TASK GOAL: Check each line of the data, and copy those where "further" appears.

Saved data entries

▼

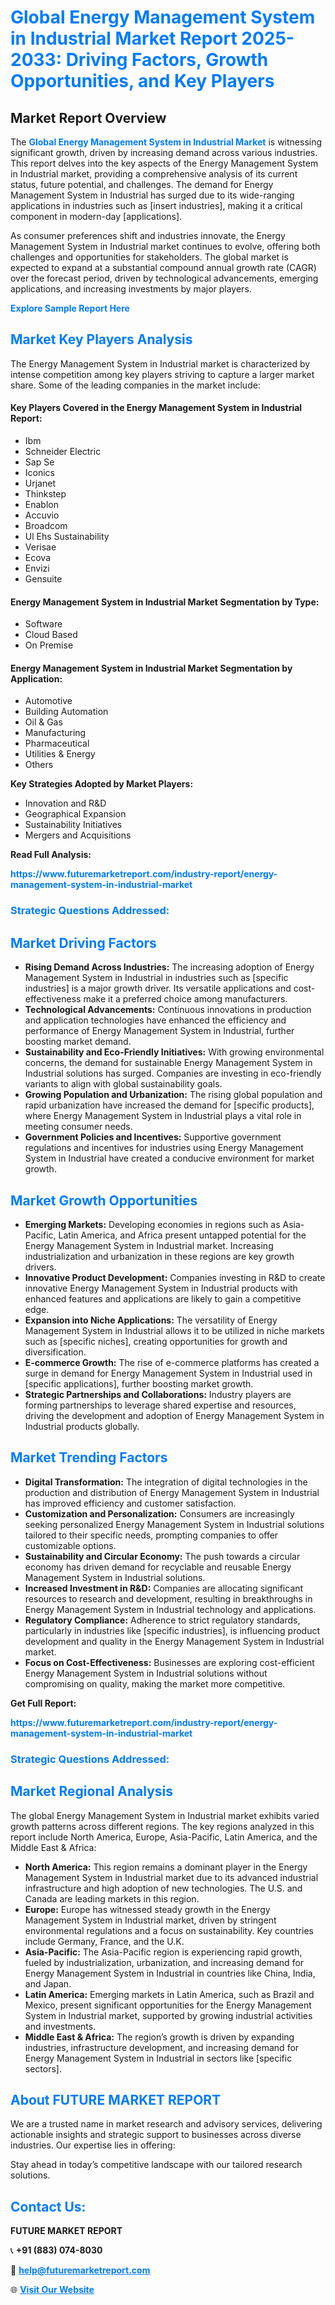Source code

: <h1 style="color: #007BFF;">Global Energy Management System in Industrial Market Report 2025-2033: Driving Factors, Growth Opportunities, and Key Players</h1>

<section id="overview">
<h2>Market Report Overview</h2>
<p>The <a href="https://www.futuremarketreport.com/industry-report/energy-management-system-in-industrial-market" style="color: #007BFF; text-decoration: none;"><strong>Global Energy Management System in Industrial Market</strong></a> is witnessing significant growth, driven by increasing demand across various industries. This report delves into the key aspects of the Energy Management System in Industrial market, providing a comprehensive analysis of its current status, future potential, and challenges. The demand for Energy Management System in Industrial has surged due to its wide-ranging applications in industries such as [insert industries], making it a critical component in modern-day [applications].</p>
<p>As consumer preferences shift and industries innovate, the Energy Management System in Industrial market continues to evolve, offering both challenges and opportunities for stakeholders. The global market is expected to expand at a substantial compound annual growth rate (CAGR) over the forecast period, driven by technological advancements, emerging applications, and increasing investments by major players.</p>
</section>

<section id="overview">
<p><a href="https://www.futuremarketreport.com/request-sample/reportId=34743" style="color: #007BFF; text-decoration: none;"><strong>Explore Sample Report Here</strong></a></p>
</section>

<section id="key-players">
<h2 style="color: #007BFF;">Market Key Players Analysis</h2>
<p>The Energy Management System in Industrial market is characterized by intense competition among key players striving to capture a larger market share. Some of the leading companies in the market include:</p>
<h4>Key Players Covered in the Energy Management System in Industrial Report:</h4>
<ul><li>Ibm</li><li>Schneider Electric</li><li>Sap Se</li><li>Iconics</li><li>Urjanet</li><li>Thinkstep</li><li>Enablon</li><li>Accuvio</li><li>Broadcom</li><li>Ul Ehs Sustainability</li><li>Verisae</li><li>Ecova</li><li>Envizi</li><li>Gensuite</li></ul>
<h4>Energy Management System in Industrial Market Segmentation by Type:</h4>
<ul><li>Software</li><li>Cloud Based</li><li>On Premise</li></ul>

<h4>Energy Management System in Industrial Market Segmentation by Application:</h4>
<ul><li>Automotive</li><li>Building Automation</li><li>Oil &amp; Gas</li><li>Manufacturing</li><li>Pharmaceutical</li><li>Utilities &amp; Energy</li><li>Others</li></ul>
<p><strong>Key Strategies Adopted by Market Players:</strong></p>
<ul>
<li>Innovation and R&D</li>
<li>Geographical Expansion</li>
<li>Sustainability Initiatives</li>
<li>Mergers and Acquisitions</li>
</ul>
</section>

<section>
<p><strong>Read Full Analysis: </strong></p><a href="https://www.futuremarketreport.com/industry-report/energy-management-system-in-industrial-market" style="color: #007BFF; text-decoration: none;"><strong>https://www.futuremarketreport.com/industry-report/energy-management-system-in-industrial-market</strong></a>
<h3 style="color: #007BFF;">Strategic Questions Addressed:</h3>
</section>

<section id="driving-factors">
<h2 style="color: #007BFF;">Market Driving Factors</h2>
<ul>
<li><strong>Rising Demand Across Industries:</strong> The increasing adoption of Energy Management System in Industrial in industries such as [specific industries] is a major growth driver. Its versatile applications and cost-effectiveness make it a preferred choice among manufacturers.</li>
<li><strong>Technological Advancements:</strong> Continuous innovations in production and application technologies have enhanced the efficiency and performance of Energy Management System in Industrial, further boosting market demand.</li>
<li><strong>Sustainability and Eco-Friendly Initiatives:</strong> With growing environmental concerns, the demand for sustainable Energy Management System in Industrial solutions has surged. Companies are investing in eco-friendly variants to align with global sustainability goals.</li>
<li><strong>Growing Population and Urbanization:</strong> The rising global population and rapid urbanization have increased the demand for [specific products], where Energy Management System in Industrial plays a vital role in meeting consumer needs.</li>
<li><strong>Government Policies and Incentives:</strong> Supportive government regulations and incentives for industries using Energy Management System in Industrial have created a conducive environment for market growth.</li>
</ul>
</section>

<section id="growth-opportunities">
<h2 style="color: #007BFF;">Market Growth Opportunities</h2>
<ul>
<li><strong>Emerging Markets:</strong> Developing economies in regions such as Asia-Pacific, Latin America, and Africa present untapped potential for the Energy Management System in Industrial market. Increasing industrialization and urbanization in these regions are key growth drivers.</li>
<li><strong>Innovative Product Development:</strong> Companies investing in R&D to create innovative Energy Management System in Industrial products with enhanced features and applications are likely to gain a competitive edge.</li>
<li><strong>Expansion into Niche Applications:</strong> The versatility of Energy Management System in Industrial allows it to be utilized in niche markets such as [specific niches], creating opportunities for growth and diversification.</li>
<li><strong>E-commerce Growth:</strong> The rise of e-commerce platforms has created a surge in demand for Energy Management System in Industrial used in [specific applications], further boosting market growth.</li>
<li><strong>Strategic Partnerships and Collaborations:</strong> Industry players are forming partnerships to leverage shared expertise and resources, driving the development and adoption of Energy Management System in Industrial products globally.</li>
</ul>
</section>

<section id="trending-factors">
<h2 style="color: #007BFF;">Market Trending Factors</h2>
<ul>
<li><strong>Digital Transformation:</strong> The integration of digital technologies in the production and distribution of Energy Management System in Industrial has improved efficiency and customer satisfaction.</li>
<li><strong>Customization and Personalization:</strong> Consumers are increasingly seeking personalized Energy Management System in Industrial solutions tailored to their specific needs, prompting companies to offer customizable options.</li>
<li><strong>Sustainability and Circular Economy:</strong> The push towards a circular economy has driven demand for recyclable and reusable Energy Management System in Industrial solutions.</li>
<li><strong>Increased Investment in R&D:</strong> Companies are allocating significant resources to research and development, resulting in breakthroughs in Energy Management System in Industrial technology and applications.</li>
<li><strong>Regulatory Compliance:</strong> Adherence to strict regulatory standards, particularly in industries like [specific industries], is influencing product development and quality in the Energy Management System in Industrial market.</li>
<li><strong>Focus on Cost-Effectiveness:</strong> Businesses are exploring cost-efficient Energy Management System in Industrial solutions without compromising on quality, making the market more competitive.</li>
</ul>
</section>

<section>
<p><strong>Get Full Report: </strong></p><a href="https://www.futuremarketreport.com/industry-report/energy-management-system-in-industrial-market" style="color: #007BFF; text-decoration: none;"><strong>https://www.futuremarketreport.com/industry-report/energy-management-system-in-industrial-market</strong></a>
<h3 style="color: #007BFF;">Strategic Questions Addressed:</h3>
</section>


<section id="regional-analysis">
<h2 style="color: #007BFF;">Market Regional Analysis</h2>
<p>The global Energy Management System in Industrial market exhibits varied growth patterns across different regions. The key regions analyzed in this report include North America, Europe, Asia-Pacific, Latin America, and the Middle East & Africa:</p>
<ul>
<li><strong>North America:</strong> This region remains a dominant player in the Energy Management System in Industrial market due to its advanced industrial infrastructure and high adoption of new technologies. The U.S. and Canada are leading markets in this region.</li>
<li><strong>Europe:</strong> Europe has witnessed steady growth in the Energy Management System in Industrial market, driven by stringent environmental regulations and a focus on sustainability. Key countries include Germany, France, and the U.K.</li>
<li><strong>Asia-Pacific:</strong> The Asia-Pacific region is experiencing rapid growth, fueled by industrialization, urbanization, and increasing demand for Energy Management System in Industrial in countries like China, India, and Japan.</li>
<li><strong>Latin America:</strong> Emerging markets in Latin America, such as Brazil and Mexico, present significant opportunities for the Energy Management System in Industrial market, supported by growing industrial activities and investments.</li>
<li><strong>Middle East & Africa:</strong> The region’s growth is driven by expanding industries, infrastructure development, and increasing demand for Energy Management System in Industrial in sectors like [specific sectors].</li>
</ul>
</section>

<footer>
<h2 style="color: #007BFF;">About FUTURE MARKET REPORT</h2>
<p>We are a trusted name in market research and advisory services, delivering actionable insights and strategic support to businesses across diverse industries. Our expertise lies in offering:</p>

<p>Stay ahead in today’s competitive landscape with our tailored research solutions.</p>

<h2 style="color: #007BFF;">Contact Us:</h2>
<p><strong>FUTURE MARKET REPORT</strong></p>
<p>📞 <strong>+91 (883) 074-8030</strong></p>
<p>📧 <strong><a href="mailto:help@futuremarketreport.com" style="color: #007BFF;">help@futuremarketreport.com</a></strong></p>
<p>🌐 <strong><a href="https://www.futuremarketreport.com/" style="color: #007BFF;">Visit Our Website</a></strong></p>
</footer>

▲

TASK SOLUTION:
<li><strong>Technological Advancements:</strong> Continuous innovations in production and application technologies have enhanced the efficiency and performance of Energy Management System in Industrial, further boosting market demand.</li>
<li><strong>E-commerce Growth:</strong> The rise of e-commerce platforms has created a surge in demand for Energy Management System in Industrial used in [specific applications], further boosting market growth.</li>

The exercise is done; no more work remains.